[PROBLEM TO WORK ON] Pull every line containing the word "optimal" out of the material below.

[DATA EXTRACT]
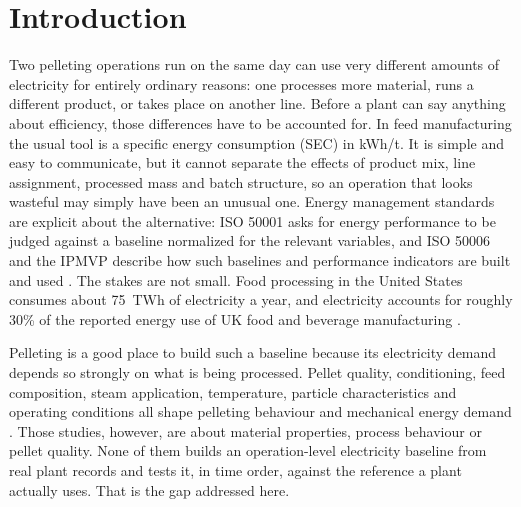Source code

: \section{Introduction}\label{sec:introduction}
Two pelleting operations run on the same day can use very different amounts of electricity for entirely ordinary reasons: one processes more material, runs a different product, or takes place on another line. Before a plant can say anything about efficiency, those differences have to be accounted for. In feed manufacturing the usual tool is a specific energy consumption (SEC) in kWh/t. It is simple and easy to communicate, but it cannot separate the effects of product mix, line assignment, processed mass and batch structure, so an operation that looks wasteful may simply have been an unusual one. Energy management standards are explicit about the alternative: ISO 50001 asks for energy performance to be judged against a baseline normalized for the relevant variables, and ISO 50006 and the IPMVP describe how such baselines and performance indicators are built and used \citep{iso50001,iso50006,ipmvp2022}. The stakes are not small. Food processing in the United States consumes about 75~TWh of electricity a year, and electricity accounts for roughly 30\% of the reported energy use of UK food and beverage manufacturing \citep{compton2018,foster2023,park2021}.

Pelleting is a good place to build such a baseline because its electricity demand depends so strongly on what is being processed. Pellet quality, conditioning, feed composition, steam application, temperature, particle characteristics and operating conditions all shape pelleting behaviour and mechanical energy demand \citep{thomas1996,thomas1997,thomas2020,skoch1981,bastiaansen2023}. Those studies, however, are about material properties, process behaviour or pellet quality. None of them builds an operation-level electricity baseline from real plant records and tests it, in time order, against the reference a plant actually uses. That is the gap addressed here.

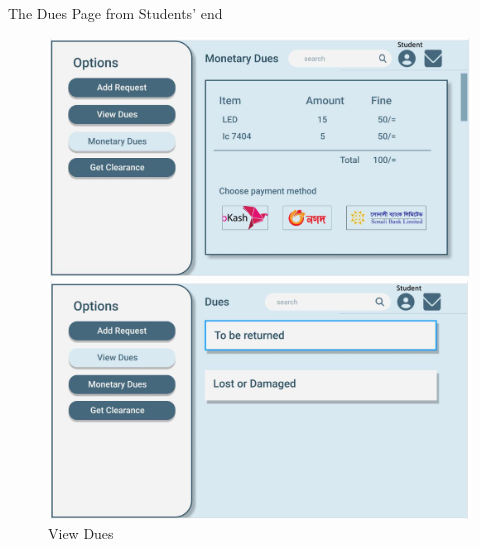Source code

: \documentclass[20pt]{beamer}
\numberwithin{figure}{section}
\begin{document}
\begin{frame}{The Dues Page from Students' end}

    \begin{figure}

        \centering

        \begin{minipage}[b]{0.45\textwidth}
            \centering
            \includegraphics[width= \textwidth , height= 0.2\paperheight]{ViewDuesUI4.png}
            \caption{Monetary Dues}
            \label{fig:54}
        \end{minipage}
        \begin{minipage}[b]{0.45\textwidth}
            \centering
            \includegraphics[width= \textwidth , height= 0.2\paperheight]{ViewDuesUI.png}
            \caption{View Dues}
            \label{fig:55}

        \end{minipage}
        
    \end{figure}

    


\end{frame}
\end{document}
---
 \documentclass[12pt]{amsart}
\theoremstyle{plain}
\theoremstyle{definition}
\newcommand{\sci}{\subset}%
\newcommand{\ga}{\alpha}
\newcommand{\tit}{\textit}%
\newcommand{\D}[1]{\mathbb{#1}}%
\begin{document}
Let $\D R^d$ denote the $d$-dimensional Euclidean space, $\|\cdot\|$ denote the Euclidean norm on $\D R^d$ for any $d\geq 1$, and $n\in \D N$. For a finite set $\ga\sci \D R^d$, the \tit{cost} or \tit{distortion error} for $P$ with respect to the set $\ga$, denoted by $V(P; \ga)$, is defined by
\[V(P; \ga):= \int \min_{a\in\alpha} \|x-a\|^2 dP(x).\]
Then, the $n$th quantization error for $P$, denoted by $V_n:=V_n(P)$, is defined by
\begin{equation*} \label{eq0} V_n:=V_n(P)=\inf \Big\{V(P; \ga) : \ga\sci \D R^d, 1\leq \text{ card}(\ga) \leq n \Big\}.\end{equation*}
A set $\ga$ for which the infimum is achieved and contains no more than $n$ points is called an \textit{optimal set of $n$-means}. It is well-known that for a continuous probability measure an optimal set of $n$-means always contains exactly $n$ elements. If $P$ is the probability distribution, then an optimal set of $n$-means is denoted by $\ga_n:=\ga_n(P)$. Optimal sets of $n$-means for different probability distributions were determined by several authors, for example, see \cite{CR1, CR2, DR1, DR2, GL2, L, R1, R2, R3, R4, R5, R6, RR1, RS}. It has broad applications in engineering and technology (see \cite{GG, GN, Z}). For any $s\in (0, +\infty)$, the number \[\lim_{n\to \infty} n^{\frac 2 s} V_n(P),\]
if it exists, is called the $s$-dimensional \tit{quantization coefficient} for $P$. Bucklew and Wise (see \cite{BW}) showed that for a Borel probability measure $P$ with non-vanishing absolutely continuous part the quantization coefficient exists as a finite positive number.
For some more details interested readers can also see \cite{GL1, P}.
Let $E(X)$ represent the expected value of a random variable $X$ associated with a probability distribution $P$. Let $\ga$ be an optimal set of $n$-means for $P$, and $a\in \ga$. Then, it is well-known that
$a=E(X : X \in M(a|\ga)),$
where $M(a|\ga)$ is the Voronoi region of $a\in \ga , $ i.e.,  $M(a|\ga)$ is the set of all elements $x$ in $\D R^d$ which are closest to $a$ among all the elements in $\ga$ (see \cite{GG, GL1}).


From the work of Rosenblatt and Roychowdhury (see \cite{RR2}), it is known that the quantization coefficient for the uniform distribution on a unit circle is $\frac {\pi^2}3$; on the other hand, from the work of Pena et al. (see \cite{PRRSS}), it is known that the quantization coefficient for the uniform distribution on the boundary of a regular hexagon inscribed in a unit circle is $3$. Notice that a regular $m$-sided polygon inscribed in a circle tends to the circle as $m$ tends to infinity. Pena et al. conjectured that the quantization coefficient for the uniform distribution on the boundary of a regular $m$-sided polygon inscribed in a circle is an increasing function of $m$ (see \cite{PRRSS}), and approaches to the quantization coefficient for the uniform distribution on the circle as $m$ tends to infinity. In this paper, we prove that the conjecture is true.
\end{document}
...
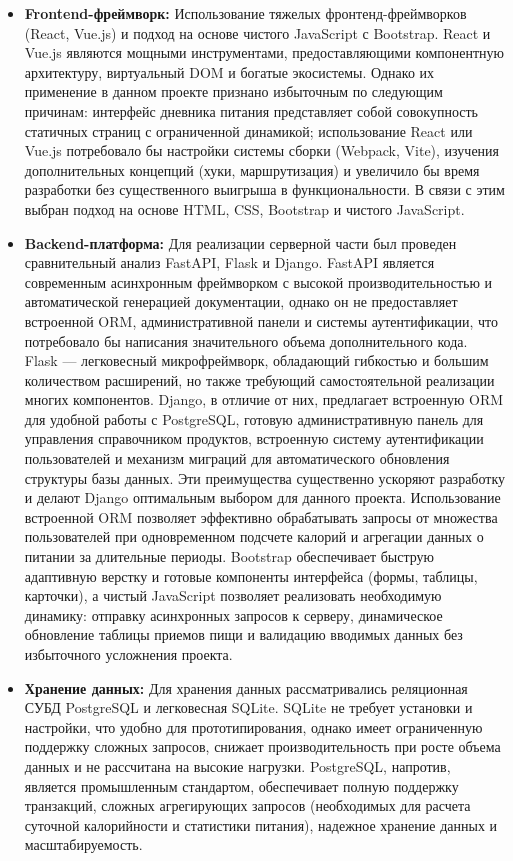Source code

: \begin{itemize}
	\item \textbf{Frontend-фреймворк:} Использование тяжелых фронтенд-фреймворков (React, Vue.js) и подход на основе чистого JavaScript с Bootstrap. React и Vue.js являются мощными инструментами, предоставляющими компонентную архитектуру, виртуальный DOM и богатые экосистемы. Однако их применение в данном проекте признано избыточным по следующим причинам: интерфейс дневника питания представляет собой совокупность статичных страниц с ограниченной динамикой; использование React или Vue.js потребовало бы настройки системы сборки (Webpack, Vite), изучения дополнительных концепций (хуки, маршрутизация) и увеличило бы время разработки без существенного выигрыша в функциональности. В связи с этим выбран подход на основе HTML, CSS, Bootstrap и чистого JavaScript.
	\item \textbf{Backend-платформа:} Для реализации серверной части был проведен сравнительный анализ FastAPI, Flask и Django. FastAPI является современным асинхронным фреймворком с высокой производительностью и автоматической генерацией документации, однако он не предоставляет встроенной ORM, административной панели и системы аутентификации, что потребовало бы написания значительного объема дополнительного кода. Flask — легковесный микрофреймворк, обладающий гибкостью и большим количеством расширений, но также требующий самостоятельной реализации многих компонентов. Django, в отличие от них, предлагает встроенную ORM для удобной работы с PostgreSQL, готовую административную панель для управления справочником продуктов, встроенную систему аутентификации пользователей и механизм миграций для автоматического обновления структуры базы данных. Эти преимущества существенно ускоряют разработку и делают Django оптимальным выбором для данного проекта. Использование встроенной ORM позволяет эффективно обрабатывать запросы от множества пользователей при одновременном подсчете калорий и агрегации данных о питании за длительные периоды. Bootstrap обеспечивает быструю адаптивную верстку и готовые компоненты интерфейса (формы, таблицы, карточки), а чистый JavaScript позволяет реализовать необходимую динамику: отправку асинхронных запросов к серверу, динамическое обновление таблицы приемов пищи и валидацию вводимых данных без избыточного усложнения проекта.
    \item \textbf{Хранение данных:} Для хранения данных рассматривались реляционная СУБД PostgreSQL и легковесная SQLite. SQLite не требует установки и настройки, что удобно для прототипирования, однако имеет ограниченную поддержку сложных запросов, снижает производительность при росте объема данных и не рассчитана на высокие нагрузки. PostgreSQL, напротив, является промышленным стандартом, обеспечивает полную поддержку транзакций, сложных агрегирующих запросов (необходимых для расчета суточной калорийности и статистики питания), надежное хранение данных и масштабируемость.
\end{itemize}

[EXPECTED OUTPUT]
A set $\ga$ for which the infimum is achieved and contains no more than $n$ points is called an \textit{optimal set of $n$-means}. It is well-known that for a continuous probability measure an optimal set of $n$-means always contains exactly $n$ elements. If $P$ is the probability distribution, then an optimal set of $n$-means is denoted by $\ga_n:=\ga_n(P)$. Optimal sets of $n$-means for different probability distributions were determined by several authors, for example, see \cite{CR1, CR2, DR1, DR2, GL2, L, R1, R2, R3, R4, R5, R6, RR1, RS}. It has broad applications in engineering and technology (see \cite{GG, GN, Z}). For any $s\in (0, +\infty)$, the number \[\lim_{n\to \infty} n^{\frac 2 s} V_n(P),\]
Let $E(X)$ represent the expected value of a random variable $X$ associated with a probability distribution $P$. Let $\ga$ be an optimal set of $n$-means for $P$, and $a\in \ga$. Then, it is well-known that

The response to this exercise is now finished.